--- Source information Enclosed Below ---

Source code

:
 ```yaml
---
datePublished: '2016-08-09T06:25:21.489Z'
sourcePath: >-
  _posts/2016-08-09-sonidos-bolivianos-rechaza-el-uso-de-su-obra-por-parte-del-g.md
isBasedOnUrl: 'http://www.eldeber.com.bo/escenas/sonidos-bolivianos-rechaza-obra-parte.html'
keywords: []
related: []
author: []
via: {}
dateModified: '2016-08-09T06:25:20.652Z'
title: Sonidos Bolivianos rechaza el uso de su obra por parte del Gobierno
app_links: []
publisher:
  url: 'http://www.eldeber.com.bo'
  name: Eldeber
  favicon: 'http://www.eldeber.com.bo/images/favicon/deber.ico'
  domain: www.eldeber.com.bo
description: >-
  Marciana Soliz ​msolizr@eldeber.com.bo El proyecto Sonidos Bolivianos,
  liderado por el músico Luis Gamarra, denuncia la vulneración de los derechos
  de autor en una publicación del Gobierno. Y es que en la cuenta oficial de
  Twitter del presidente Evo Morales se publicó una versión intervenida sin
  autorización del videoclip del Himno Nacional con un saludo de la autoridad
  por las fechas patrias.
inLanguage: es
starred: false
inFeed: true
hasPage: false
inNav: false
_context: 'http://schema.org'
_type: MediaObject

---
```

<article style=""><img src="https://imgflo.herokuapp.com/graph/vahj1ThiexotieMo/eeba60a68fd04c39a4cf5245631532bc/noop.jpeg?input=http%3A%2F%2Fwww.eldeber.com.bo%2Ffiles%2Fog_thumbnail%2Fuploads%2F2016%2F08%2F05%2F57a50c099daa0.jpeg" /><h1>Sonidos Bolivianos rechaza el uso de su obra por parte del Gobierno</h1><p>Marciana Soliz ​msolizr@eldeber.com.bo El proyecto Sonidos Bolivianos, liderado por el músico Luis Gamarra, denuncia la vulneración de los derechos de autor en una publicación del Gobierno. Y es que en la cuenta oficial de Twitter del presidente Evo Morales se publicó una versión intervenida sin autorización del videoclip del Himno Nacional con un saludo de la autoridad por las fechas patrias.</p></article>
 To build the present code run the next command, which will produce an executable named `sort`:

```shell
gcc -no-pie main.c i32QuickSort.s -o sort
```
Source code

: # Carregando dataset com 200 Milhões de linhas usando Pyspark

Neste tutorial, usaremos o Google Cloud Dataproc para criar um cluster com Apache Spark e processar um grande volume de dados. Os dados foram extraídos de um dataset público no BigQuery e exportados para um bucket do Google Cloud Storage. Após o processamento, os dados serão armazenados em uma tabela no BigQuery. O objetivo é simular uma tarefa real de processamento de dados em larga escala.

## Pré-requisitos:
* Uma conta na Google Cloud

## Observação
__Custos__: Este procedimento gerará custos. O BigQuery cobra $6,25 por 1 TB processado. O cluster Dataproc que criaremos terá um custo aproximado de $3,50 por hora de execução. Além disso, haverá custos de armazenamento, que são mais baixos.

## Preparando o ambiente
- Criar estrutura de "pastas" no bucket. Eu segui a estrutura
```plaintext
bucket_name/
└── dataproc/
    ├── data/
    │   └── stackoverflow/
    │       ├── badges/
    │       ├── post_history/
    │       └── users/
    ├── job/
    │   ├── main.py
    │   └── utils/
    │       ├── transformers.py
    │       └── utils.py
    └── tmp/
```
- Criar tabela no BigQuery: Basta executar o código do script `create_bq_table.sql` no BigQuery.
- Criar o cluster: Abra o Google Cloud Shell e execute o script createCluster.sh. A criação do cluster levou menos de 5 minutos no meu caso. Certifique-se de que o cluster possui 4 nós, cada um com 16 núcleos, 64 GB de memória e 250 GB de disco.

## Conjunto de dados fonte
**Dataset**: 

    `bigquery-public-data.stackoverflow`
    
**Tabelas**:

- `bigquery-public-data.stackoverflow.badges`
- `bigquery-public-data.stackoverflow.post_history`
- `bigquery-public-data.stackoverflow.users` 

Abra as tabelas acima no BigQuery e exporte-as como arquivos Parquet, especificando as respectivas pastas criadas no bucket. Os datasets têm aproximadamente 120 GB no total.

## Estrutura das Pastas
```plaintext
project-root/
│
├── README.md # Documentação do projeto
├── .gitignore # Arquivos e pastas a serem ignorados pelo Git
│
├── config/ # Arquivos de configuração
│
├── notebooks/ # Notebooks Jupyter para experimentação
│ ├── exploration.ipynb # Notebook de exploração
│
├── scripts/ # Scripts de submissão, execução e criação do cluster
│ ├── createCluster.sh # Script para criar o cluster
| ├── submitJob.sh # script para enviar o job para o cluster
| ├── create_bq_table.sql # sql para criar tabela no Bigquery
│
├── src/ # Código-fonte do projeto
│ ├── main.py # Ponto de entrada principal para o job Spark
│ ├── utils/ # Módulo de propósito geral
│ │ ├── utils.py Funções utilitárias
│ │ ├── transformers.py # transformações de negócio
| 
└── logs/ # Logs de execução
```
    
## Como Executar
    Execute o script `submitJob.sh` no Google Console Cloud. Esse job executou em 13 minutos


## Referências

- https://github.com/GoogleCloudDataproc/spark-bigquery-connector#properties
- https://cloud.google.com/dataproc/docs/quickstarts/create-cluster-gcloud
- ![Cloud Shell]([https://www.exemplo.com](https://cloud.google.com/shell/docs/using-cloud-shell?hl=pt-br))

--- End of Enclosed Source information ---

:: What to produce ::
Set out every record in full, exactly as given.

:: Task response ::
Source code

:
 ```yaml
---
datePublished: '2016-08-09T06:25:21.489Z'
sourcePath: >-
  _posts/2016-08-09-sonidos-bolivianos-rechaza-el-uso-de-su-obra-por-parte-del-g.md
isBasedOnUrl: 'http://www.eldeber.com.bo/escenas/sonidos-bolivianos-rechaza-obra-parte.html'
keywords: []
related: []
author: []
via: {}
dateModified: '2016-08-09T06:25:20.652Z'
title: Sonidos Bolivianos rechaza el uso de su obra por parte del Gobierno
app_links: []
publisher:
  url: 'http://www.eldeber.com.bo'
  name: Eldeber
  favicon: 'http://www.eldeber.com.bo/images/favicon/deber.ico'
  domain: www.eldeber.com.bo
description: >-
  Marciana Soliz ​msolizr@eldeber.com.bo El proyecto Sonidos Bolivianos,
  liderado por el músico Luis Gamarra, denuncia la vulneración de los derechos
  de autor en una publicación del Gobierno. Y es que en la cuenta oficial de
  Twitter del presidente Evo Morales se publicó una versión intervenida sin
  autorización del videoclip del Himno Nacional con un saludo de la autoridad
  por las fechas patrias.
inLanguage: es
starred: false
inFeed: true
hasPage: false
inNav: false
_context: 'http://schema.org'
_type: MediaObject

---
```

<article style=""><img src="https://imgflo.herokuapp.com/graph/vahj1ThiexotieMo/eeba60a68fd04c39a4cf5245631532bc/noop.jpeg?input=http%3A%2F%2Fwww.eldeber.com.bo%2Ffiles%2Fog_thumbnail%2Fuploads%2F2016%2F08%2F05%2F57a50c099daa0.jpeg" /><h1>Sonidos Bolivianos rechaza el uso de su obra por parte del Gobierno</h1><p>Marciana Soliz ​msolizr@eldeber.com.bo El proyecto Sonidos Bolivianos, liderado por el músico Luis Gamarra, denuncia la vulneración de los derechos de autor en una publicación del Gobierno. Y es que en la cuenta oficial de Twitter del presidente Evo Morales se publicó una versión intervenida sin autorización del videoclip del Himno Nacional con un saludo de la autoridad por las fechas patrias.</p></article>
 To build the present code run the next command, which will produce an executable named `sort`:

```shell
gcc -no-pie main.c i32QuickSort.s -o sort
```
Source code

: # Carregando dataset com 200 Milhões de linhas usando Pyspark

Neste tutorial, usaremos o Google Cloud Dataproc para criar um cluster com Apache Spark e processar um grande volume de dados. Os dados foram extraídos de um dataset público no BigQuery e exportados para um bucket do Google Cloud Storage. Após o processamento, os dados serão armazenados em uma tabela no BigQuery. O objetivo é simular uma tarefa real de processamento de dados em larga escala.

## Pré-requisitos:
* Uma conta na Google Cloud

## Observação
__Custos__: Este procedimento gerará custos. O BigQuery cobra $6,25 por 1 TB processado. O cluster Dataproc que criaremos terá um custo aproximado de $3,50 por hora de execução. Além disso, haverá custos de armazenamento, que são mais baixos.

## Preparando o ambiente
- Criar estrutura de "pastas" no bucket. Eu segui a estrutura
```plaintext
bucket_name/
└── dataproc/
    ├── data/
    │   └── stackoverflow/
    │       ├── badges/
    │       ├── post_history/
    │       └── users/
    ├── job/
    │   ├── main.py
    │   └── utils/
    │       ├── transformers.py
    │       └── utils.py
    └── tmp/
```
- Criar tabela no BigQuery: Basta executar o código do script `create_bq_table.sql` no BigQuery.
- Criar o cluster: Abra o Google Cloud Shell e execute o script createCluster.sh. A criação do cluster levou menos de 5 minutos no meu caso. Certifique-se de que o cluster possui 4 nós, cada um com 16 núcleos, 64 GB de memória e 250 GB de disco.

## Conjunto de dados fonte
**Dataset**: 

    `bigquery-public-data.stackoverflow`
    
**Tabelas**:

- `bigquery-public-data.stackoverflow.badges`
- `bigquery-public-data.stackoverflow.post_history`
- `bigquery-public-data.stackoverflow.users` 

Abra as tabelas acima no BigQuery e exporte-as como arquivos Parquet, especificando as respectivas pastas criadas no bucket. Os datasets têm aproximadamente 120 GB no total.

## Estrutura das Pastas
```plaintext
project-root/
│
├── README.md # Documentação do projeto
├── .gitignore # Arquivos e pastas a serem ignorados pelo Git
│
├── config/ # Arquivos de configuração
│
├── notebooks/ # Notebooks Jupyter para experimentação
│ ├── exploration.ipynb # Notebook de exploração
│
├── scripts/ # Scripts de submissão, execução e criação do cluster
│ ├── createCluster.sh # Script para criar o cluster
| ├── submitJob.sh # script para enviar o job para o cluster
| ├── create_bq_table.sql # sql para criar tabela no Bigquery
│
├── src/ # Código-fonte do projeto
│ ├── main.py # Ponto de entrada principal para o job Spark
│ ├── utils/ # Módulo de propósito geral
│ │ ├── utils.py Funções utilitárias
│ │ ├── transformers.py # transformações de negócio
| 
└── logs/ # Logs de execução
```
    
## Como Executar
    Execute o script `submitJob.sh` no Google Console Cloud. Esse job executou em 13 minutos


## Referências

- https://github.com/GoogleCloudDataproc/spark-bigquery-connector#properties
- https://cloud.google.com/dataproc/docs/quickstarts/create-cluster-gcloud
- ![Cloud Shell]([https://www.exemplo.com](https://cloud.google.com/shell/docs/using-cloud-shell?hl=pt-br))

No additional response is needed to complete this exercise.